- The US Federal Reserve’s 25 bps rate hike undermined the US Dollar.
- WTI shrugged off the rise in US oil inventories to a 22-month high.
- OPEC+ countries would likely adhere to its output cut of 2 million barrels daily.
Western Texas Intermediate (WTI), the US crude oil benchmark, rises 0.17% as Thursday’s Asian session begins. On Wednesday, the black gold advanced 0.59% to $68.94 a barrel as New York finished its session. However, WTI is pushing for a second attempt in the week, above the $70.00 a barrel. At the time of writing, WTI exchanges hands at $70.02.
WTI advanced steadily, boosted by a soft US Dollar
Wall Street finished the session with losses. The US Federal Reserve (Fed) decided to lift rates a quarter of a percentage point, as estimated, though it remained worried about inflation and the tightness of the labor market. However, Powell and Co. backpedaled against a 50 bps hike and removed the phrase “ongoing increases” that might be “appropriate” from the monetary policy statement.
That sent US Treasury bond yields collapsing and undermining the greenback. The US Dollar Index (DXY), a measure of the buck’s value vs. a basket of six currencies, falls 0.66%, at 102.533. That helped the US Dollar denominated commodity by making crude cheaper for buyers that use other currencies but the US Dollar.

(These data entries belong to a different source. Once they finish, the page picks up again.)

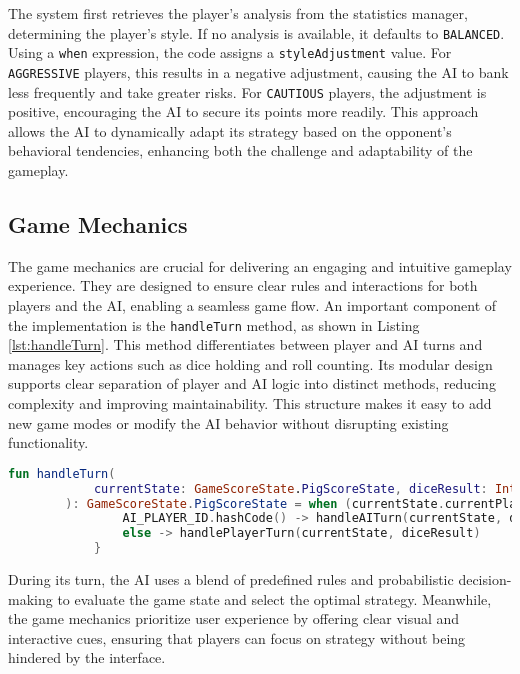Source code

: The system first retrieves the player's analysis from the statistics manager, determining the player's style. If no analysis is available, it defaults to \texttt{BALANCED}. Using a \texttt{when} expression, the code assigns a \texttt{styleAdjustment} value. For \texttt{AGGRESSIVE} players, this results in a negative adjustment, causing the AI to bank less frequently and take greater risks. For \texttt{CAUTIOUS} players, the adjustment is positive, encouraging the AI to secure its points more readily. This approach allows the AI to dynamically adapt its strategy based on the opponent's behavioral tendencies, enhancing both the challenge and adaptability of the gameplay.


\subsection{Game Mechanics}

The game mechanics are crucial for delivering an engaging and intuitive gameplay experience. They are designed to ensure clear rules and interactions for both players and the AI, enabling a seamless game flow.
An important component of the implementation is the \texttt{handleTurn} method, as shown in Listing \ref{lst:handleTurn}. This method differentiates between player and AI turns and manages key actions such as dice holding and roll counting. Its modular design supports clear separation of player and AI logic into distinct methods, reducing complexity and improving maintainability. This structure makes it easy to add new game modes or modify the AI behavior without disrupting existing functionality.

\begin{lstlisting}[language=Kotlin, caption={handleTurn Function}, label=lst:handleTurn]
    fun handleTurn(
            currentState: GameScoreState.PigScoreState, diceResult: Int? = null
        ): GameScoreState.PigScoreState = when (currentState.currentPlayerIndex) {
                AI_PLAYER_ID.hashCode() -> handleAITurn(currentState, diceResult)
                else -> handlePlayerTurn(currentState, diceResult)
            }
\end{lstlisting}

During its turn, the AI uses a blend of predefined rules and probabilistic decision-making to evaluate the game state and select the optimal strategy. Meanwhile, the game mechanics prioritize user experience by offering clear visual and interactive cues, ensuring that players can focus on strategy without being hindered by the interface.

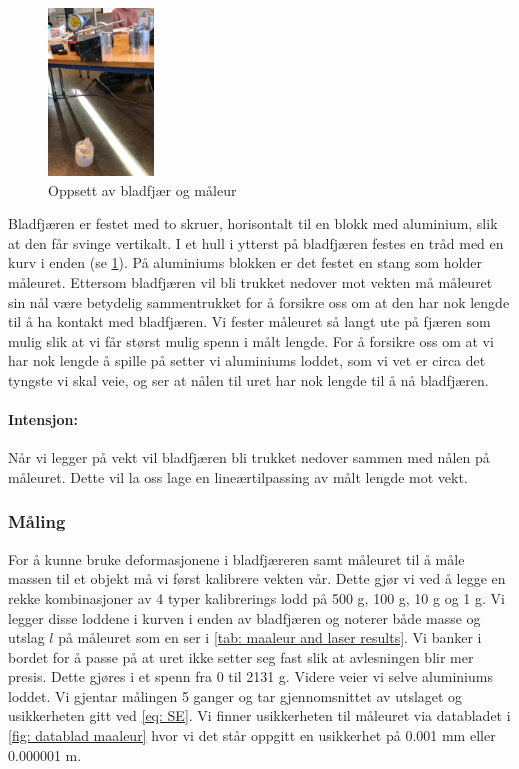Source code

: \documentclass[reprint,norsk,notitlepage]{revtex4-2}
\begin{document}
\begin{figure}[h!]
  \centering
  \includegraphics[width = 0.25\textwidth]{fig/maaleur_oppsett.png}
  \caption{Oppsett av bladfjær og måleur}
  \label{fig: oppsett maaleur}
\end{figure}

Bladfjæren er festet med to skruer, horisontalt til en blokk med aluminium, slik at den får svinge vertikalt. I et hull i ytterst på bladfjæren festes en tråd med en kurv i enden (se \cref{fig: oppsett maaleur}). På aluminiums blokken er det festet en stang som holder måleuret. Ettersom bladfjæren vil bli trukket nedover mot vekten må måleuret sin nål være betydelig sammentrukket for å forsikre oss om at den har nok lengde til å ha kontakt med bladfjæren. Vi fester måleuret så langt ute på fjæren som mulig slik at vi får størst mulig spenn i målt lengde. For å forsikre oss om at vi har nok lengde å spille på setter vi aluminiums loddet, som vi vet er circa det tyngste vi skal veie, og ser at nålen til uret har nok lengde til å nå bladfjæren.
\paragraph{\bf Intensjon:}
Når vi legger på vekt vil bladfjæren bli trukket nedover sammen med nålen på måleuret. Dette vil la oss lage en lineærtilpassing av målt lengde mot vekt. 


\subsubsection{Måling} \label{ssec: measurement maaleur}
For å kunne bruke deformasjonene i bladfjæreren samt måleuret til å måle massen til et objekt må vi først kalibrere vekten vår. Dette gjør vi ved å legge en rekke kombinasjoner av 4 typer kalibrerings lodd på 500 g, 100 g, 10 g og 1 g. Vi legger disse loddene i kurven i enden av bladfjæren og noterer både masse og utslag $l$ på måleuret som en ser i \cref{tab: maaleur and laser results}. Vi banker i bordet for å passe på at uret ikke setter seg fast slik at avlesningen blir mer presis. Dette gjøres i et spenn fra 0 til 2131 g. 
Videre veier vi selve aluminiums loddet. Vi gjentar målingen 5 ganger og tar gjennomsnittet av utslaget og usikkerheten gitt ved \cref{eq: SE}. Vi finner usikkerheten til måleuret via databladet i \cref{fig: datablad maaleur} hvor vi det står oppgitt en usikkerhet på 0.001 mm eller 0.000001 m.
\end{document}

Although oil rallied, it was capped by weekly data revealed by the US Energy Information Administration (EIA) agency, which showed that US stockpiles rose by 1.1 million in the last week.
Since December, US inventories have grown to their highest level since May 2021.
The Organization of the Petroleum Exporting Countries (OPEC) and its partners, such as Russia, who are collectively known as OPEC+, are expected to continue with its agreement to reduce oil production by 2 million barrels per day until the year-end, even though there has been a significant drop in the price of crude oil, according to three representatives from OPEC.